The Wikipedia article on voids is pretty good (though IMO unusually awkwardly written.) The key thing is that voids are not empty, they are just large volumes which have a lower density (typically around 10% of average) compared with the rest of the universe.
These low density areas still contain stars and galaxies, just fewer of them and the galaxies they contain tend to be smaller. The Lambda-Cold-Dark-Matter (LCDM) model, which is currently favored as our best description of the universe, predicts that the voids should not have many large galaxies in them, but should have a fair scattering of small, diffuse galaxies (SDGs). (A small diffuse galaxy is, well, small compared with the Milky Way --
sized more like the Magellanic Clouds or one of the small galaxies which are being devoured by the Milky Way today such as the Sagittarius dwarf. They are also more spread out than the Magellanic Clouds.)
Here's an interesting senior thesis reporting on a search for small diffuse galaxies in voids. (They think they found some, but need confirmation.)

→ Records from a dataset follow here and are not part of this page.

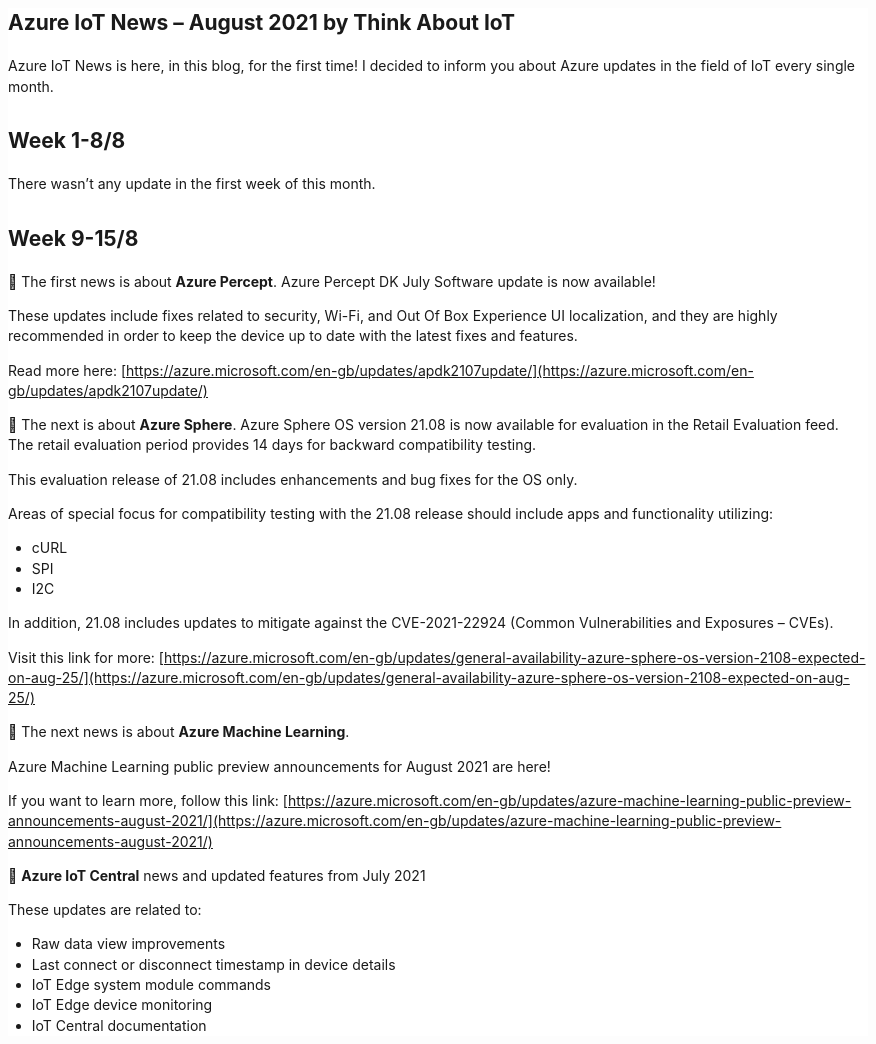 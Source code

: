 ## Azure IoT News – August 2021 by Think About IoT

Azure IoT News is here, in this blog, for the first time!
I decided to inform you about Azure updates in the field of IoT every single month.

## Week 1-8/8
There wasn’t any update in the first week of this month.

## Week 9-15/8
🔸 The first news is about **Azure Percept**.
Azure Percept DK July Software update is now available!

These updates include fixes related to security, Wi-Fi, and Out Of Box Experience UI localization, and they are highly recommended in order to keep the device up to date with the latest fixes and features.

 Read more here:  [https://azure.microsoft.com/en-gb/updates/apdk2107update/](https://azure.microsoft.com/en-gb/updates/apdk2107update/)

🔸 The next is about **Azure Sphere**.
Azure Sphere OS version 21.08 is now available for evaluation in the Retail Evaluation feed. The retail evaluation period provides 14 days for backward compatibility testing.

This evaluation release of 21.08 includes enhancements and bug fixes for the OS only.

Areas of special focus for compatibility testing with the 21.08 release should include apps and functionality utilizing:


- cURL
- SPI
- I2C

In addition, 21.08 includes updates to mitigate against the CVE-2021-22924 (Common Vulnerabilities and Exposures – CVEs).

Visit this link for more:  [https://azure.microsoft.com/en-gb/updates/general-availability-azure-sphere-os-version-2108-expected-on-aug-25/](https://azure.microsoft.com/en-gb/updates/general-availability-azure-sphere-os-version-2108-expected-on-aug-25/) 

🔸 The next news is about **Azure Machine Learning**.

Azure Machine Learning public preview announcements for August 2021 are here!

If you want to learn more, follow this link:  [https://azure.microsoft.com/en-gb/updates/azure-machine-learning-public-preview-announcements-august-2021/](https://azure.microsoft.com/en-gb/updates/azure-machine-learning-public-preview-announcements-august-2021/) 

🔸 **Azure IoT Central** news and updated features from July 2021 

These updates are related to:  

- Raw data view improvements 
- Last connect or disconnect timestamp in device details 
- IoT Edge system module commands 
- IoT Edge device monitoring 
- IoT Central documentation 
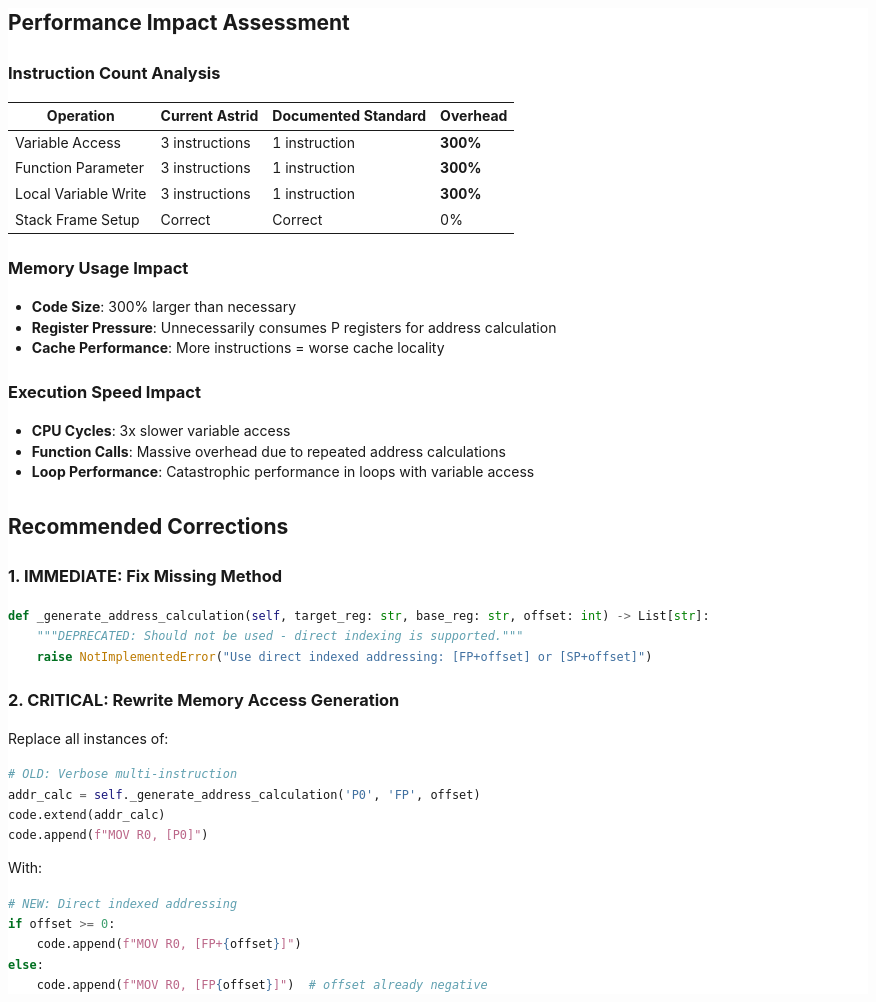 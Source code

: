 ## Performance Impact Assessment

### Instruction Count Analysis

| Operation | Current Astrid | Documented Standard | Overhead |
|-----------|----------------|-------------------|----------|
| Variable Access | 3 instructions | 1 instruction | **300%** |
| Function Parameter | 3 instructions | 1 instruction | **300%** |
| Local Variable Write | 3 instructions | 1 instruction | **300%** |
| Stack Frame Setup | Correct | Correct | 0% |

### Memory Usage Impact

- **Code Size**: 300% larger than necessary
- **Register Pressure**: Unnecessarily consumes P registers for address calculation
- **Cache Performance**: More instructions = worse cache locality

### Execution Speed Impact

- **CPU Cycles**: 3x slower variable access
- **Function Calls**: Massive overhead due to repeated address calculations
- **Loop Performance**: Catastrophic performance in loops with variable access

## Recommended Corrections

### 1. **IMMEDIATE: Fix Missing Method**

```python
def _generate_address_calculation(self, target_reg: str, base_reg: str, offset: int) -> List[str]:
    """DEPRECATED: Should not be used - direct indexing is supported."""
    raise NotImplementedError("Use direct indexed addressing: [FP+offset] or [SP+offset]")
```

### 2. **CRITICAL: Rewrite Memory Access Generation**

Replace all instances of:
```python
# OLD: Verbose multi-instruction
addr_calc = self._generate_address_calculation('P0', 'FP', offset)
code.extend(addr_calc)
code.append(f"MOV R0, [P0]")
```

With:
```python
# NEW: Direct indexed addressing
if offset >= 0:
    code.append(f"MOV R0, [FP+{offset}]")
else:
    code.append(f"MOV R0, [FP{offset}]")  # offset already negative
```
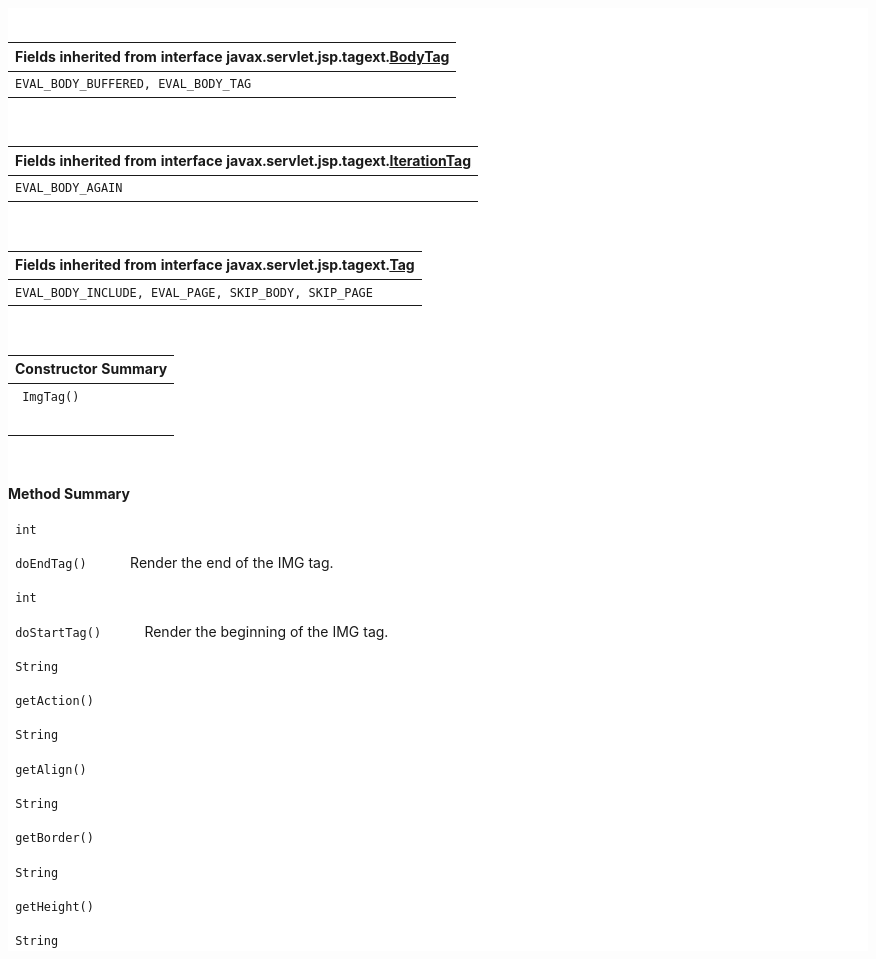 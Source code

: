  <span id="fields_inherited_from_class_javax.servlet.jsp.tagext.BodyTag"></span>

| **Fields inherited from interface javax.servlet.jsp.tagext.[BodyTag](http://java.sun.com/j2ee/1.4/docs/api/javax/servlet/jsp/tagext/BodyTag.html.md?is-external=true "class or interface in javax.servlet.jsp.tagext")** |
|-----------------------------------------------------------------------------------------------------------------------------------------------------------------------------------------------------------------------|
| `EVAL_BODY_BUFFERED, EVAL_BODY_TAG`                                                                                                                                                                                   |

 <span id="fields_inherited_from_class_javax.servlet.jsp.tagext.IterationTag"></span>

| **Fields inherited from interface javax.servlet.jsp.tagext.[IterationTag](http://java.sun.com/j2ee/1.4/docs/api/javax/servlet/jsp/tagext/IterationTag.html.md?is-external=true "class or interface in javax.servlet.jsp.tagext")** |
|---------------------------------------------------------------------------------------------------------------------------------------------------------------------------------------------------------------------------------|
| `EVAL_BODY_AGAIN`                                                                                                                                                                                                               |

 <span id="fields_inherited_from_class_javax.servlet.jsp.tagext.Tag"></span>

| **Fields inherited from interface javax.servlet.jsp.tagext.[Tag](http://java.sun.com/j2ee/1.4/docs/api/javax/servlet/jsp/tagext/Tag.html.md?is-external=true "class or interface in javax.servlet.jsp.tagext")** |
|---------------------------------------------------------------------------------------------------------------------------------------------------------------------------------------------------------------|
| `EVAL_BODY_INCLUDE, EVAL_PAGE, SKIP_BODY, SKIP_PAGE`                                                                                                                                                          |

  <span id="constructor_summary"></span>

| **Constructor Summary** |
|-------------------------|
| ` ImgTag()`             
                          |

  <span id="method_summary"></span>

**Method Summary**

` int`

` doEndTag()`
           Render the end of the IMG tag.

` int`

` doStartTag()`
           Render the beginning of the IMG tag.

` String`

` getAction()`
            

` String`

` getAlign()`
            

` String`

` getBorder()`
            

` String`

` getHeight()`
            

` String`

You ask what the night sky would look like from within a void. First, we'll assume you're in one of the SDGs, though this wouldn't make a huge difference. What you'd see mostly is whatever planets share your solar system -- they'd be comparable in brightness to our own planets from Earth. You'd also see a few dim stars. SDGs tend not to have much star formation, so there would be very few young stars and thus very few intrinsically bright stars. The visible stars would all be ones which happened to be nearby. And because SDGs are diffuse, there'd be many fewer nearby stars. At a guess there would be 20-200 naked eye stars, with only a handful of magnitude 3 or brighter. (Compare that with 6000 naked eye stars visible from Earth.)
There would be no naked eye galaxies. The SDG itself would not appear as a milky way, but more like the Zodiacal Light -- a vague glow dimly visible under exceptional conditions.
This would be a world whose astronomy would be heavily focused on the planets.
(Planetary formation might be quite different in SDGs, but I don't know even to try to speculate on how it would be different. So I assume that the planetary system would be similar to ours. YMMV.)